Some people have read my previous post and have unfortunately misinterpreted what I have said.  Here is my post regarding new treatments of Pernicious Anaemia in point form:

1. The UK’s Medicines, Pharmacy and Industry Group (MPIG) is going to start persuading pharmaceutical companies to look at new ways to treat Pernicious Anaemia.

2.  These ‘new formulations’ may well include a high dosage (1-2mg) oral tablet which would be the strength required to potentially treat Pernicious Anaemia (I know that some of our members take high dosage tablets rather than have injections). Around 300 of our members in the UK opt for this particular treatment even though the new Guidelines from the BCSH state that injections are the best way of treating the condition. 

3.  If patients want to treat themselves using tablets they have to buy their own as high dose B12 tablets are not available on the NHS – but I suspect this will change soon.

4. There are other delivery methods that have been developed but have not been evaluated.  Before the introduction of these new methods I am asking for a full evaluation of their efficacy be carried out.

5.  The problem lies in evaluating the effectiveness of the treatment.  We know that some patients need much more frequent injections than others in order to feel benefit – and the PAS is working with a team of researchers to investigate why this is so as most doctors will immediately jump on the ‘it’s a placebo’ explanation even though there is no evidence of this. We know that using different forms of B12 delivery methods increases serum B12 – that is evidenced and yes, that includes tablets of B12 even for those with Pernicious Anaemia.  But that does not in itself mean that the patient will immediately feel better.  Simply raising B12 serum levels doesn’t always mean the patient feels better – some patients need enormous amounts of B12 to feel any benefit and that is why evaluating the effectiveness of the treatments needs to take into consideration how the patient feels rather than simply measuring their serum B12.

6.  The Pernicious Anaemia Society has, and has always had, one of its objectives that states we want patients with Pernicious Anaemia to have a choice of treatments made available to them (there isn’t any in choice in the UK at this time) and for the patient to be able to access this treatment according to their individual needs. There’s no reason why patients cannot be taught to self administer small, daily or thrice daily sub-cut injections but again this hasn’t been looked at.

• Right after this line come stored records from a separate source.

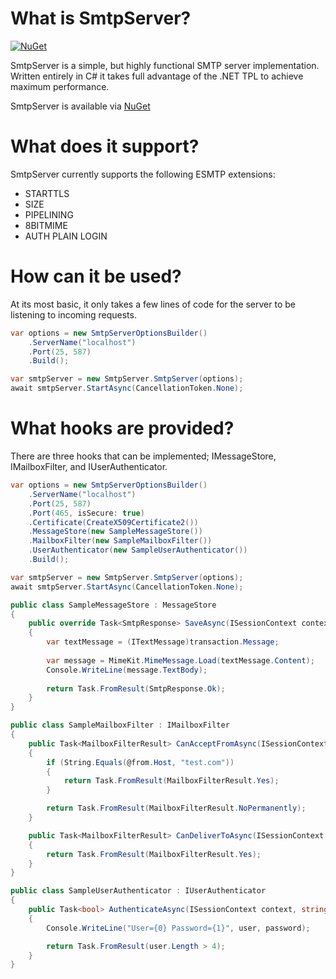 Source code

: # What is SmtpServer?

[![NuGet](https://img.shields.io/nuget/v/SmtpServer.svg)](https://www.nuget.org/packages/SmtpServer/)

SmtpServer is a simple, but highly functional SMTP server implementation. Written entirely in C# it takes full advantage of the .NET TPL to achieve maximum performance.

SmtpServer is available via [NuGet](https://www.nuget.org/packages/SmtpServer/)

# What does it support?
SmtpServer currently supports the following ESMTP extensions:
* STARTTLS
* SIZE
* PIPELINING
* 8BITMIME
* AUTH PLAIN LOGIN

# How can it be used?

At its most basic, it only takes a few lines of code for the server to be listening to incoming requests.

```cs
var options = new SmtpServerOptionsBuilder()
    .ServerName("localhost")
    .Port(25, 587)
    .Build();

var smtpServer = new SmtpServer.SmtpServer(options);
await smtpServer.StartAsync(CancellationToken.None);
```

# What hooks are provided?
There are three hooks that can be implemented; IMessageStore, IMailboxFilter, and IUserAuthenticator.
```cs
var options = new SmtpServerOptionsBuilder()
    .ServerName("localhost")
    .Port(25, 587)
    .Port(465, isSecure: true)
    .Certificate(CreateX509Certificate2())
    .MessageStore(new SampleMessageStore())
    .MailboxFilter(new SampleMailboxFilter())
    .UserAuthenticator(new SampleUserAuthenticator())
    .Build();

var smtpServer = new SmtpServer.SmtpServer(options);
await smtpServer.StartAsync(CancellationToken.None);
```

```cs
public class SampleMessageStore : MessageStore
{
    public override Task<SmtpResponse> SaveAsync(ISessionContext context, IMessageTransaction transaction, CancellationToken cancellationToken)
    {
        var textMessage = (ITextMessage)transaction.Message;
        
        var message = MimeKit.MimeMessage.Load(textMessage.Content);
        Console.WriteLine(message.TextBody);
    
        return Task.FromResult(SmtpResponse.Ok);
    }
}
```

```cs
public class SampleMailboxFilter : IMailboxFilter
{
    public Task<MailboxFilterResult> CanAcceptFromAsync(ISessionContext context, IMailbox @from, int size = 0, CancellationToken token)
    {
        if (String.Equals(@from.Host, "test.com"))
        {
            return Task.FromResult(MailboxFilterResult.Yes);   
        }

        return Task.FromResult(MailboxFilterResult.NoPermanently);
    }

    public Task<MailboxFilterResult> CanDeliverToAsync(ISessionContext context, IMailbox to, IMailbox @from, CancellationToken token)
    {
        return Task.FromResult(MailboxFilterResult.Yes);
    }
}
```

```cs  
public class SampleUserAuthenticator : IUserAuthenticator
{
    public Task<bool> AuthenticateAsync(ISessionContext context, string user, string password, CancellationToken token)
    {
        Console.WriteLine("User={0} Password={1}", user, password);

        return Task.FromResult(user.Length > 4);
    }
}
```
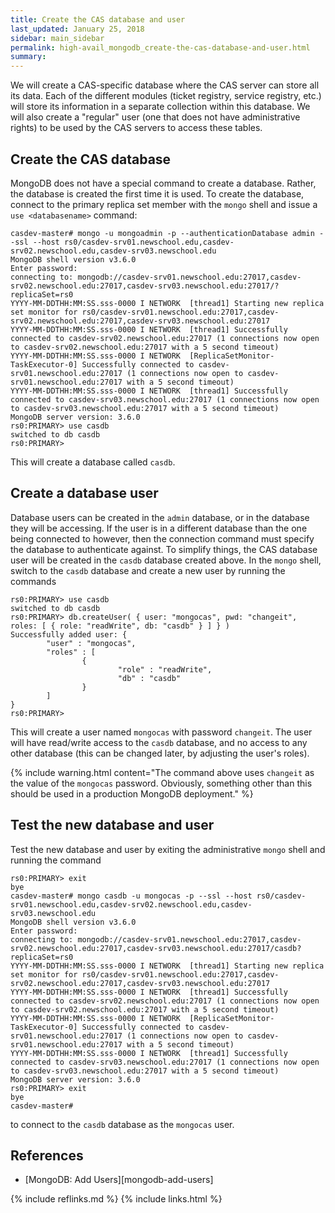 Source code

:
 ```yaml
---
title: Create the CAS database and user
last_updated: January 25, 2018
sidebar: main_sidebar
permalink: high-avail_mongodb_create-the-cas-database-and-user.html
summary:
---
```


We will create a CAS-specific database where the CAS server can store all its data. Each of the different modules (ticket registry, service registry, etc.) will store its information in a separate collection within this database. We will also create a "regular" user (one that does not have administrative rights) to be used by the CAS servers to access these tables.

## Create the CAS database

MongoDB does not have a special command to create a database. Rather, the database is created the first time it is used. To create the database, connect to the primary replica set member with the `mongo` shell and issue a `use <databasename>` command:

<div class="language-console highlighter-rouge"><pre class="highlight"><code><span class="ni">casdev-master# </span><span class="nc">mongo</span><span class="kv"> -u mongoadmin -p --authenticationDatabase admin --ssl --host rs0/casdev-srv01.newschool.edu,casdev-srv02.newschool.edu,casdev-srv03.newschool.edu
</span>MongoDB shell version v3.6.0
<span class="ni">Enter password:</span>
connecting to: mongodb://casdev-srv01.newschool.edu:27017,casdev-srv02.newschool.edu:27017,casdev-srv03.newschool.edu:27017/?replicaSet=rs0
YYYY-MM-DDTHH:MM:SS.sss-0000 I NETWORK  [thread1] Starting new replica set monitor for rs0/casdev-srv01.newschool.edu:27017,casdev-srv02.newschool.edu:27017,casdev-srv03.newschool.edu:27017
YYYY-MM-DDTHH:MM:SS.sss-0000 I NETWORK  [thread1] Successfully connected to casdev-srv02.newschool.edu:27017 (1 connections now open to casdev-srv02.newschool.edu:27017 with a 5 second timeout)
YYYY-MM-DDTHH:MM:SS.sss-0000 I NETWORK  [ReplicaSetMonitor-TaskExecutor-0] Successfully connected to casdev-srv01.newschool.edu:27017 (1 connections now open to casdev-srv01.newschool.edu:27017 with a 5 second timeout)
YYYY-MM-DDTHH:MM:SS.sss-0000 I NETWORK  [thread1] Successfully connected to casdev-srv03.newschool.edu:27017 (1 connections now open to casdev-srv03.newschool.edu:27017 with a 5 second timeout)
MongoDB server version: 3.6.0
<span class="ni">rs0:PRIMARY&gt; </span><span class="nc">use</span><span class="kv"> casdb</span>
switched to db casdb
<span class="ni">rs0:PRIMARY&gt; </span>
</code></pre>
</div>

This will create a database called `casdb`.

## Create a database user

Database users can be created in the `admin` database, or in the database they will be accessing. If the user is in a different database than the one being connected to however, then the connection command must specify the database to authenticate against. To simplify things, the CAS database user will be created in the `casdb` database created above. In the `mongo` shell, switch to the `casdb` database and create a new user by running the commands

<div class="language-console highlighter-rouge"><pre class="highlight"><code><span class="ni">rs0:PRIMARY&gt; </span><span class="nc">use</span><span class="kv"> casdb</span>
switched to db casdb
<span class="ni">rs0:PRIMARY&gt; </span><span class="nc">db.createUser(</span><span class="kv"> { user: "mongocas", pwd: "changeit", roles: [ { role: "readWrite", db: "casdb" } ] } </span><span class="nc">)</span>
Successfully added user: {
        "user" : "mongocas",
        "roles" : [
                {
                        "role" : "readWrite",
                        "db" : "casdb"
                }
        ]
}
<span class="ni">rs0:PRIMARY&gt; </span>
</code></pre>
</div>

This will create a user named `mongocas` with password `changeit`. The user will have read/write access to the `casdb` database, and no access to any other database (this can be changed later, by adjusting the user's roles).

{% include warning.html content="The command above uses `changeit` as the value of the `mongocas` password. Obviously, something other than this should be used in a production MongoDB deployment." %}

## Test the new database and user

Test the new database and user by exiting the administrative `mongo` shell and running the command

<div class="language-console highlighter-rouge"><pre class="highlight"><code><span class="ni">rs0:PRIMARY&gt; </span><span class="nc">exit</span>
bye
<span class="ni">casdev-master# </span><span class="nc">mongo</span><span class="kv"> casdb -u mongocas -p --ssl --host rs0/casdev-srv01.newschool.edu,casdev-srv02.newschool.edu,casdev-srv03.newschool.edu
</span>MongoDB shell version v3.6.0
<span class="ni">Enter password:</span>
connecting to: mongodb://casdev-srv01.newschool.edu:27017,casdev-srv02.newschool.edu:27017,casdev-srv03.newschool.edu:27017/casdb?replicaSet=rs0
YYYY-MM-DDTHH:MM:SS.sss-0000 I NETWORK  [thread1] Starting new replica set monitor for rs0/casdev-srv01.newschool.edu:27017,casdev-srv02.newschool.edu:27017,casdev-srv03.newschool.edu:27017
YYYY-MM-DDTHH:MM:SS.sss-0000 I NETWORK  [thread1] Successfully connected to casdev-srv02.newschool.edu:27017 (1 connections now open to casdev-srv02.newschool.edu:27017 with a 5 second timeout)
YYYY-MM-DDTHH:MM:SS.sss-0000 I NETWORK  [ReplicaSetMonitor-TaskExecutor-0] Successfully connected to casdev-srv01.newschool.edu:27017 (1 connections now open to casdev-srv01.newschool.edu:27017 with a 5 second timeout)
YYYY-MM-DDTHH:MM:SS.sss-0000 I NETWORK  [thread1] Successfully connected to casdev-srv03.newschool.edu:27017 (1 connections now open to casdev-srv03.newschool.edu:27017 with a 5 second timeout)
MongoDB server version: 3.6.0
<span class="ni">rs0:PRIMARY&gt; </span><span class="nc">exit</span>
bye
<span class="ni">casdev-master# </span><span class="kv">
</span></code></pre>
</div>

to connect to the `casdb` database as the `mongocas` user.

## References

* [MongoDB: Add Users][mongodb-add-users]

{% include reflinks.md %}
{% include links.html %}
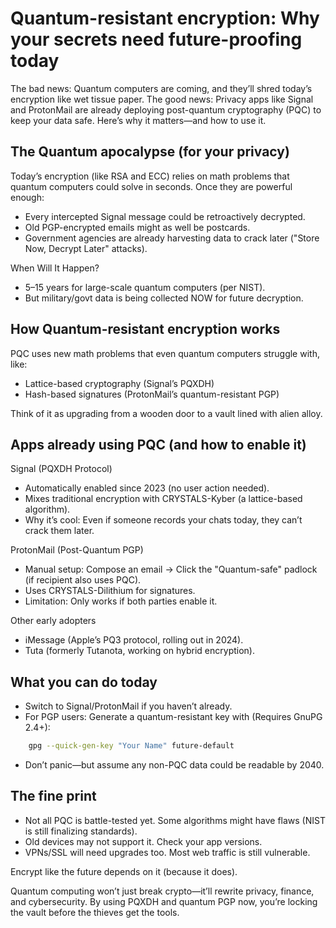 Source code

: # Quantum-resistant encryption: Why your secrets need future-proofing today

The bad news: Quantum computers are coming, and they’ll shred today’s encryption like wet tissue paper. The good news: 
Privacy apps like Signal and ProtonMail are already deploying post-quantum cryptography (PQC) to keep your data safe. 
Here’s why it matters—and how to use it.

## The Quantum apocalypse (for your privacy)

Today’s encryption (like RSA and ECC) relies on math problems that quantum computers could solve in seconds. Once 
they are powerful enough:

* Every intercepted Signal message could be retroactively decrypted.
* Old PGP-encrypted emails might as well be postcards.
* Government agencies are already harvesting data to crack later ("Store Now, Decrypt Later" attacks).

When Will It Happen?

* 5–15 years for large-scale quantum computers (per NIST).
* But military/govt data is being collected NOW for future decryption.

## How Quantum-resistant encryption works

PQC uses new math problems that even quantum computers struggle with, like:

* Lattice-based cryptography (Signal’s PQXDH)
* Hash-based signatures (ProtonMail’s quantum-resistant PGP)

Think of it as upgrading from a wooden door to a vault lined with alien alloy.

## Apps already using PQC (and how to enable it)

Signal (PQXDH Protocol)

* Automatically enabled since 2023 (no user action needed).
* Mixes traditional encryption with CRYSTALS-Kyber (a lattice-based algorithm).
* Why it’s cool: Even if someone records your chats today, they can’t crack them later.

ProtonMail (Post-Quantum PGP)

* Manual setup: Compose an email → Click the "Quantum-safe" padlock (if recipient also uses PQC).
* Uses CRYSTALS-Dilithium for signatures.
* Limitation: Only works if both parties enable it.

Other early adopters

* iMessage (Apple’s PQ3 protocol, rolling out in 2024).
* Tuta (formerly Tutanota, working on hybrid encryption).

## What you can do today

* Switch to Signal/ProtonMail if you haven’t already.
* For PGP users: Generate a quantum-resistant key with (Requires GnuPG 2.4+):

```bash
    gpg --quick-gen-key "Your Name" future-default
```

* Don’t panic—but assume any non-PQC data could be readable by 2040.

## The fine print

* Not all PQC is battle-tested yet. Some algorithms might have flaws (NIST is still finalizing standards).
* Old devices may not support it. Check your app versions.
* VPNs/SSL will need upgrades too. Most web traffic is still vulnerable.

Encrypt like the future depends on it (because it does).

Quantum computing won’t just break crypto—it’ll rewrite privacy, finance, and cybersecurity. By using PQXDH and 
quantum PGP now, you’re locking the vault before the thieves get the tools.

7.  I anticipated the reaction to my blog – as I wrote in my blog

There will be those, I’m sure, who will now take what I have read as evidence that I support the withdrawal of injections as a form of treatment.  That is not what I am saying; rather I am just pointing out that the treatment used for Pernicious Anaemia today is the same as it was 70 years ago and there must be a more effective delivery method of B12 – and there are, but they haven’t been evaluated. 

And one of these alternative delivery methods will be self-injecting.

8.  The British Committee for Standards in Haematology recognises that currently injections are the most sure-way of treating pernicious anaemia and that the use of tablets (even though some of the members of the PAS use them) needs to be evaluated before being introduced:

‘However the efficacy and cost–effectiveness of oral treatment in wider population-based settings has yet to be established. There are arguments against the use of oral cobalamin in initiation of cobalamin therapy in severely deficient individuals who have poor absorption, especially due to pernicious anaemia’.

and then again:

‘On the other hand, some patients may prefer intramuscular injection therapy in order to assure effective treatment


To sum up then – the Dept of Health in the UK is actively seeking pharmaceutical companies to develop new treatment methods.  That can’t be stopped.  The way in which Pernicious Anaemia is treated is 70 years old and is, unfortunately expensive – not in the cost of the injection but in nurse time (estimated at a quite convenient £10 per injection).  The treatment is invasive, not without risk and often not centred on the individual needs of the patient.  New delivery methods such as sub-lingual sprays, nasal drops, infusions etc need to be thoroughly evaluated – and that means that any evaluation must take into consideration how the patient feels on that particular treatment – not just on rectifying any serum B12 deficiency.

Things are moving on and we cannot stop these developments.  What I’m saying is that we, as a society need to be vigilant and have a say in what is going on.  By far the biggest concern of our members relates to them getting an individual based treatment regime.  This causes all manner of problems five of which manifested themselves within one hour yesterday (see new post).  New delivery methods hold out the promise for better treatment based around the needs of the individual patient.  Either we get actively involved in this or we keep our heads down and do nothing.  I think playing an active role is a much better option.  Don’t you?